1327262Dictionary of National Biography, 1885-1900, Volume 10 — Clarke, Robert (d.1675)1887Thompson Cooper

CLARKE, ROBERT (d. 1675), Latin poet, was a native of London, his real name being Graine. He was educated in the English college at Douay, where he became professor of poetry and rhetoric, and he was ordained priest in the chapel of the palace of the Bishop of Arras, 20 March 1627–8. On 16 July 1629 a Latin tragi-comedy, ‘The Emperor Otho,’ composed by him, was performed in the college refectory; and on 13 Sept. the same year another drama of his composition, ‘The Return of St. Ignatius, bishop and martyr, from Exile,’ was acted there before Anthony Mary, viscount Montacute. On 19 Sept. 1629 he was sent to the English mission with the ordinary faculties. The college entry, recording the circumstance, describes him as ‘non solum in humanioribus literis (quas per aliquot annos laudabiliter docuit) verum etiam in philosophia ac theologia doctus et eruditus.’ Being unequal, through ill-health and other causes, to encounter the difficulties and dangers then inseparable from the career of a missionary priest, he returned to the continent, and went from Douay in 1632 to join the English Carthusians at Nieuport, and he was a strict observer of the severe rule of that order until his death on 31 Dec. 1675.

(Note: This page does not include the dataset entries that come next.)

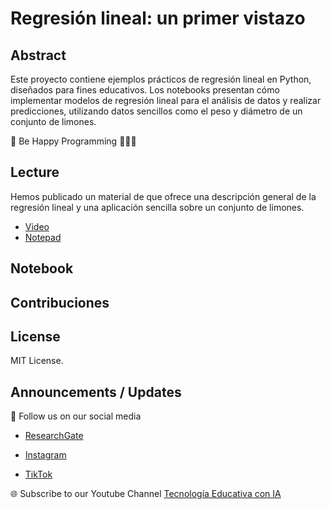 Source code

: # Regresión lineal: un primer vistazo

## Abstract
Este proyecto contiene ejemplos prácticos de regresión lineal en Python, diseñados para fines educativos. Los notebooks presentan cómo implementar modelos de regresión lineal para el análisis de datos y realizar predicciones, utilizando datos sencillos como el peso y diámetro de un conjunto de limones.

🎉 Be Happy Programming 👨🏽‍💻

## Lecture
Hemos publicado un material de que ofrece una descripción general de la regresión lineal y una aplicación sencilla sobre un conjunto de limones.
- [Video](https://www.youtube.com/watch?v=_nrRWaUaJ-o)
- [Notepad](https://github.com/angelarmenta/regresion-lineal/blob/main/notepad/linear-regression.pdf)

## Notebook

## Contribuciones

## License
MIT License.

## Announcements / Updates

📢 Follow us on our social media

- [ResearchGate](https://www.researchgate.net/profile/Roberto-Melendez-Armenta-2) 

- [Instagram](https://www.instagram.com/angeluxarmenta/)

- [TikTok](https://www.tiktok.com/@angeluxarmenta)

🌐 Subscribe to our Youtube Channel [Tecnología Educativa con IA](https://www.youtube.com/@educar-ia)
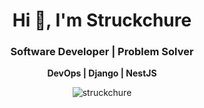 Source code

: <h1 align="center">Hi 👋, I'm Struckchure</h1>
<h3 align="center">Software Developer | Problem Solver</h3>

<p align="center">
  <b>DevOps | Django | NestJS</b>
</p>

<p align="center">
  <img align="center" style="display: inline;" src="https://github-readme-streak-stats.herokuapp.com/?user=struckchure&" alt="struckchure" />
</p>

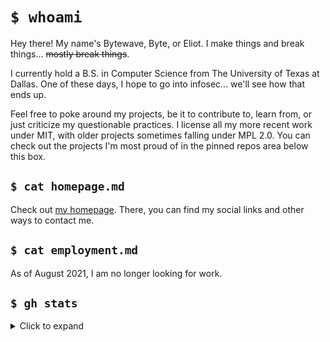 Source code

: # `$ whoami`

Hey there! My name's Bytewave, Byte, or Eliot. I make things and break things... ~~mostly break things~~.

I currently hold a B.S. in Computer Science from The University of Texas at Dallas. One of these days, I hope to go into infosec... we'll see how that ends up.

Feel free to poke around my projects, be it to contribute to, learn from, or just criticize my questionable practices. I license all my more recent work under MIT, with older projects sometimes falling under MPL 2.0. You can check out the projects I'm most proud of in the pinned repos area below this box.

## `$ cat homepage.md`

Check out [my homepage](https://code.horse). There, you can find my social links and other ways to contact me.

## `$ cat employment.md`

As of August 2021, I am no longer looking for work.

## `$ gh stats`

<details>
  <summary>Click to expand</summary>
  <p align="center">
    <img src="https://github-readme-stats.vercel.app/api?username=BytewaveMLP&theme=dark&count_private=true&show_icons=true&include_all_commits=true" />
    <br />
    <img src="https://github-readme-stats.vercel.app/api/top-langs/?username=BytewaveMLP&theme=dark&layout=compact" />
  </p>
</details>
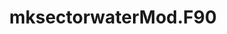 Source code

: ---
title: "mksectorwaterMod.F90"
tags:
- CTSM
- Surfdata
enableToc: false # do not show a table of contents on this page
--- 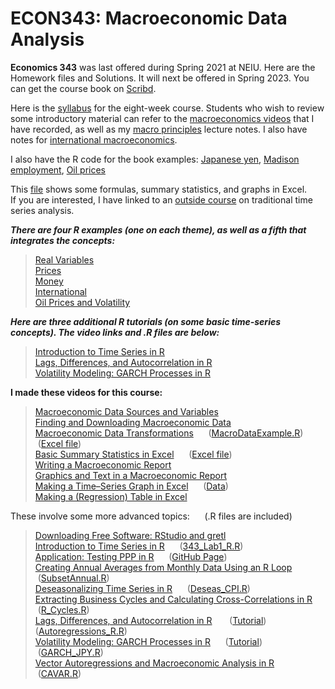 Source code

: # ECON343: Macroeconomic Data Analysis
**Economics 343** was last offered during Spring 2021 at NEIU. Here are the Homework files and Solutions. It will next be offered in Spring 2023.
You can get the course book on [Scribd](https://www.scribd.com/document/459205554/Macroeconomic-Data-Analysis-Revised-2020).

Here is the [syllabus](https://github.com/hegerty/ECON343/blob/main/ECON343_Syl_S21.pdf) for the eight-week course.
Students who wish to review some introductory material can refer to the [macroeconomics videos](https://sites.google.com/site/swhegerty/macroeconomics/macroeconomics-videos) that I have recorded, as well as my [macro principles](https://github.com/hegerty/ECON343/blob/main/Principles_of_Macro_Notes_Hegerty_2020.pdf) lecture notes. I also have notes for [international macroeconomics](https://github.com/hegerty/ECON343/blob/main/International_Macro_Notes_Hegerty_2020.pdf).

I also have the R code for the book examples: [Japanese yen](https://github.com/hegerty/ECON343/blob/main/JPY.R?
), [Madison employment](https://github.com/hegerty/ECON343/blob/main/MAD_EMP.R), [Oil prices](https://github.com/hegerty/ECON343/blob/main/WTI.R)

This [file](https://github.com/hegerty/ECON343/blob/main/MacroDataAnalysis_ExcelExample.xlsx) shows some formulas, summary statistics, and graphs in Excel.  
If you are interested, I have linked to an [outside course](https://online.stat.psu.edu/stat510/) on traditional time series analysis.

***There are four R examples (one on each theme), as well as a fifth that integrates the concepts:***      
> [Real Variables](https://github.com/hegerty/ECON343/blob/main/Real_Variable_Notes.md)    
> [Prices](https://github.com/hegerty/ECON343/blob/main/Prices_Notes.md)   
> [Money](https://github.com/hegerty/ECON343/blob/main/Money_Notes.md)  
> [International](https://github.com/hegerty/ECON343/blob/main/Intl_Notes.md)  
> [Oil Prices and Volatility](https://github.com/hegerty/ECON343/blob/main/WTI_Example.md)
              
***Here are three additional R tutorials (on some basic time-series concepts). The video links and .R files are below:***      
> [Introduction to Time Series in R](https://github.com/hegerty/ECON343/blob/main/343_R_Lab_01.md)  
> [Lags, Differences, and Autocorrelation in R](https://github.com/hegerty/ECON343/blob/main/Autoregressions_R.md)  
> [Volatility Modeling: GARCH Processes in R](https://github.com/hegerty/ECON343/blob/main/GARCH_JPY.md)

**I made these videos for this course:**                   
> [Macroeconomic Data Sources and Variables](https://www.youtube.com/watch?v=at5IJnDqki4)    
> [Finding and Downloading Macroeconomic Data](https://youtu.be/xju3qb_yRBo)   
> [Macroeconomic Data Transformations](https://youtu.be/wNInxTwUzaY)&nbsp;&nbsp; &nbsp; &nbsp;([MacroDataExample.R](https://github.com/hegerty/ECON343/blob/main/MacroDataExample.R))&nbsp;&nbsp; &nbsp; &nbsp;([Excel file](https://docs.google.com/viewer?a=v&pid=sites&srcid=ZGVmYXVsdGRvbWFpbnxzd2hlZ2VydHl8Z3g6MmEwODZmZTZmZTVlMWNmNg))  
> [Basic Summary Statistics in Excel](https://youtu.be/X0AG-Pj9oRA)&nbsp;&nbsp; &nbsp; &nbsp;([Excel file](https://github.com/hegerty/ECON343/blob/main/ECON343_SummStats_Excel.xlsx?attredirects=0))  
> [Writing a Macroeconomic Report](https://youtu.be/V2MMgGsPyuQ)              
> [Graphics and Text in a Macroeconomic Report](https://youtu.be/DyQNlHSSVkQ)       
> [Making a Time–Series Graph in Excel](https://youtu.be/HCLNEfy-jKk)&nbsp;&nbsp; &nbsp; &nbsp;([Data](https://github.com/hegerty/ECON343/blob/main/ECON343_Lab1_Data.csv))   
> [Making a (Regression) Table in Excel](https://youtu.be/1_X5DsZiBAI)                                                                      

These involve some more advanced topics:&nbsp;&nbsp; &nbsp; &nbsp;(.R files are included)  
> [Downloading Free Software: RStudio and gretl](https://www.youtube.com/watch?v=3jzJ1RzazxM)  
> [Introduction to Time Series in R](https://www.youtube.com/watch?v=s3G1lDaNjzg&t=9s)&nbsp;&nbsp; &nbsp; &nbsp;([343_Lab1_R.R](https://github.com/hegerty/ECON343/blob/main/343_Lab1_R.R))   
> [Application: Testing PPP in R](https://youtu.be/vbzOBzOZevg)&nbsp;&nbsp; &nbsp; &nbsp;([GitHub Page](https://github.com/hegerty/PPP_Example))  
> [Creating Annual Averages from Monthly Data Using an R Loop](https://youtu.be/3FrJOpUtJjs)&nbsp;&nbsp; &nbsp; &nbsp;([SubsetAnnual.R](https://github.com/hegerty/ECON343/blob/main/SubsetAnnual.R))  
> [Deseasonalizing Time Series in R](https://www.youtube.com/watch?v=BOeIYOV8uIs&t=2s)&nbsp;&nbsp; &nbsp; &nbsp;([Deseas_CPI.R](https://github.com/hegerty/ECON343/blob/main/Deseas_CPI.R))   
> [Extracting Business Cycles and Calculating Cross-Correlations in R](https://youtu.be/bxNgHGeTOCM)&nbsp;&nbsp; &nbsp; &nbsp;([R_Cycles.R](https://github.com/hegerty/ECON343/blob/main/R_Cycles.R?0))   
> [Lags, Differences, and Autocorrelation in R](https://youtu.be/Et0WrJNhBRY)&nbsp;&nbsp; &nbsp; &nbsp; ([Tutorial](https://github.com/hegerty/ECON343/blob/main/Autoregressions_R.md))&nbsp;&nbsp; &nbsp; &nbsp;
([Autoregressions_R.R](https://github.com/hegerty/ECON343/blob/main/Autoregressions_R.R?=0))   
> [Volatility Modeling: GARCH Processes in R](https://youtu.be/lKBgQ4MxM3Y)&nbsp;&nbsp; &nbsp; &nbsp;([Tutorial](https://github.com/hegerty/ECON343/blob/main/GARCH_JPY.md))&nbsp; &nbsp; &nbsp; &nbsp;([GARCH_JPY.R](https://github.com/hegerty/ECON343/blob/main/GARCH_JPY.R))  
> [Vector Autoregressions and Macroeconomic Analysis in R](https://youtu.be/mJFZySoNfM0)&nbsp;&nbsp; &nbsp; &nbsp;([CAVAR.R](https://github.com/hegerty/ECON343/blob/main/CAVAR.R))  

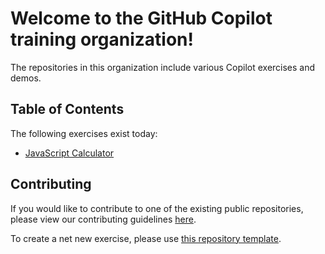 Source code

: # Welcome to the GitHub Copilot training organization!

The repositories in this organization include various Copilot exercises and demos.

## Table of Contents

The following exercises exist today:
- [JavaScript Calculator](https://github.com/ps-copilot-sandbox/javascript-calculator)

## Contributing

If you would like to contribute to one of the existing public repositories, please view our contributing guidelines [here](./.github/CONTRIBUTING.md).

To create a net new exercise, please use [this repository template](https://github.com/ps-copilot-sandbox/copilot-exercise-template).
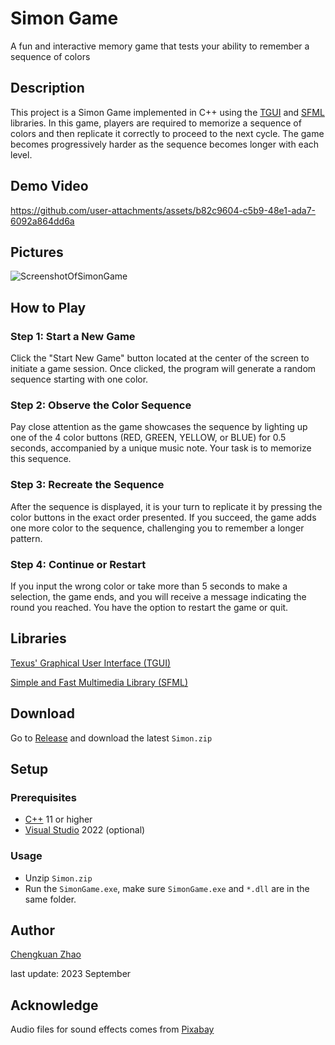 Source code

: 
# Simon Game

A fun and interactive memory game that tests your ability to remember a sequence of colors

## Description

This project is a Simon Game implemented in C++ using the [TGUI](https://tgui.eu/) and [SFML](https://www.sfml-dev.org/) libraries. In this game, players are required to memorize a sequence of colors and then replicate it correctly to proceed to the next cycle. The game becomes progressively harder as the sequence becomes longer with each level.

## Demo Video



https://github.com/user-attachments/assets/b82c9604-c5b9-48e1-ada7-6092a864dd6a



## Pictures
![ScreenshotOfSimonGame](https://github.com/user-attachments/assets/3efd337f-32f6-4c14-98e3-1e0d8de463e0)


## How to Play

### Step 1: Start a New Game
Click the "Start New Game" button located at the center of the screen to initiate a game session. Once clicked, the program will generate a random sequence starting with one color.

### Step 2: Observe the Color Sequence
Pay close attention as the game showcases the sequence by lighting up one of the 4 color buttons (RED, GREEN, YELLOW, or BLUE) for 0.5 seconds, accompanied by a unique music note. Your task is to memorize this sequence.

### Step 3: Recreate the Sequence
After the sequence is displayed, it is your turn to replicate it by pressing the color buttons in the exact order presented. If you succeed, the game adds one more color to the sequence, challenging you to remember a longer pattern.

### Step 4: Continue or Restart
If you input the wrong color or take more than 5 seconds to make a selection, the game ends, and you will receive a message indicating the round you reached. You have the option to restart the game or quit.

## Libraries

[Texus' Graphical User Interface (TGUI)](https://tgui.eu/)

[Simple and Fast Multimedia Library (SFML)](https://www.sfml-dev.org/)

## Download

Go to [Release](https://github.com/chengkuanz/SimonGame/releases) and download the latest `Simon.zip`

## Setup
### Prerequisites
- [C++](https://isocpp.org/) 11 or higher
- [Visual Studio](https://visualstudio.microsoft.com/) 2022 (optional)

### Usage

- Unzip `Simon.zip`
- Run the `SimonGame.exe`, make sure `SimonGame.exe` and `*.dll` are in the same folder.


## Author

[Chengkuan Zhao](https://github.com/chengkuanz) 

last update: 2023 September 

## Acknowledge

Audio files for sound effects comes from [Pixabay](https://pixabay.com/sound-effects/search/game/)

He was author of an elaborate sacred epic in Latin, completed in 1650, and published under the title of: 1. ‘Christiados, sive De Passione Domini, libri 17.’ Bruges, 1670, 8vo; Augsburg and Dillingen, 1708, 8vo; Ingolstadt, 1855, 8vo. This last edition was prepared by Aloys Kassian Walthierer, parish priest of Böhmfeld, who had previously published a German translation of the poem, Ingolstadt, 1853, 8vo. The manuscript of a metrical English translation of ‘Christias,’ by Baron Edmund de Harold, was in 1855 in the library of his nephew at Trostberg. Clarke's other works, none of which have been printed, are: 2. Four books on the Imitation of Christ, in Latin iambics. 3. ‘Miscellanea.’ 4. ‘Dissertatio de dignitate confessarii.’ 5. ‘The Crown of Thorns,’ an English poem. The original manuscript was in 1855 in the possession of Baron de Harold.

[Preface to reprint of Christias; Dodd's Church History, iii. 311; Cat. of Printed Books in Brit. Mus.]